Edited on Thu Sep-16-10 06:37 PM by polly7
See the similarity? Your mind isn't very inquiring if you can't. Gaza has been denied many of the items needed to fix the problem, which may prove deadly for nearly half its children. What's your obsession with Hamas over this? Did they imprison these children? Deny the necessary equipment? Every nation has nasty water problems .......... most have the means to treat it. My own water here is 'nasty' unless treated. How about yours, pure and completely safe without treatment?

"23 August 2010: Water supplied in Gaza unfit for drinking; Israel prevents entry of materials needed to repair system

Almost 95 percent of the water pumped in the Gaza Strip is polluted and unfit for drinking. This warning was recently issued by the UN Environment Programme, the Palestinian Water Authority, the Coastal Municipalities Water Utility, and international aid organizations. They estimate it will take at least 20 years to rehabilitate Gaza’s underground water system, and any delay in dealing with the problem will lead to additional deterioration in the situation and thus might extend the rehabilitation process for hundreds of years. Since it began its siege on the Gaza Strip, in June 2007, Israel has forbidden the entry of equipment and materials needed to rehabilitate the water and wastewater-treatment systems there. The prohibition has remained despite the recent easing of the siege."

Effects of 'Operation Cast Lead':

The Gazan Coastal Municipalities Water Utility currently requires 1,250 tons of cement just to rebuild water reservoirs. The Sufa Crossing between Gaza and Israel, which is intended, among other things, for the transfer of building materials, has been closed since March 2009. The by-laws of the international organizations prohibit them from purchasing cement smuggled into Gaza through tunnels, for the rehabilitation projects.

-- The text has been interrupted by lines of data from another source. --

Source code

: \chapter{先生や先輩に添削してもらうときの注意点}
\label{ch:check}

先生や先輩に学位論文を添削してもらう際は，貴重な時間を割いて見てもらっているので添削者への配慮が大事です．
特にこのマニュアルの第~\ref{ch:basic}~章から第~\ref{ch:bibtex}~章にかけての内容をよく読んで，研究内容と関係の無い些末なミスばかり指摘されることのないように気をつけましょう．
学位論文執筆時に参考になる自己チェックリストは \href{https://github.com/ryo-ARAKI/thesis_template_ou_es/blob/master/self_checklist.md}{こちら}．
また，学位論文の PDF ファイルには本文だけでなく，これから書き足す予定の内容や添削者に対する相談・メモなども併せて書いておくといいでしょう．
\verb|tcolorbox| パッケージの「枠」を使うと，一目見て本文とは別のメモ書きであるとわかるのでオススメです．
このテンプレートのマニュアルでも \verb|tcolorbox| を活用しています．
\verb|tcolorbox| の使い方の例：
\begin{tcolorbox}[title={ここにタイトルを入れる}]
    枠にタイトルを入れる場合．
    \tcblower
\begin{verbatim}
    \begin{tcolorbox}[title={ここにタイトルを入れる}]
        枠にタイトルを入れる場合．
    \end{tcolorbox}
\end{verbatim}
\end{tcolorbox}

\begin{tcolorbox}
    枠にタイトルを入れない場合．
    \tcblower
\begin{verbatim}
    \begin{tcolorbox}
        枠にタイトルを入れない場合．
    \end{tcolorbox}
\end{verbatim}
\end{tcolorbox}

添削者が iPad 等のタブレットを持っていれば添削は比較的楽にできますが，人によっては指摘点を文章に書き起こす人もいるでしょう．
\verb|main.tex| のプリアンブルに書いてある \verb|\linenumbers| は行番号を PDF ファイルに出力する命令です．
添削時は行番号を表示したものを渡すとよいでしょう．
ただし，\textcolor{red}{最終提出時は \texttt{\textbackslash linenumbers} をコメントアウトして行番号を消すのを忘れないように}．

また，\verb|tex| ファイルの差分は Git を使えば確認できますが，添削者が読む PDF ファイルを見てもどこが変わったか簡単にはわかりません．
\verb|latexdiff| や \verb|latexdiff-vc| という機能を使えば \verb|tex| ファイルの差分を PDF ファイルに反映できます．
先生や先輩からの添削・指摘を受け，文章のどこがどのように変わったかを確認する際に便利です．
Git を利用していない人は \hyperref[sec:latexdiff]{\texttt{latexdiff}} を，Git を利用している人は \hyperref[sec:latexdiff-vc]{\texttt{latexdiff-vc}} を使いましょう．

The lack of construction materials and replacement parts has also led to greater loss of water from the supply network in Gaza. Prior to the siege, the loss had been 30 percent of the amount of water supplied to consumers, generally resulting from leaks in the pipes. In 2009, the loss reached 47 percent, according to figures of the Coastal Municipalities Water Utility.
http://www.btselem.org/English/Gaza_Strip/20100823_Gaza_water_crisis.asp

'20 years to rehabilitate'.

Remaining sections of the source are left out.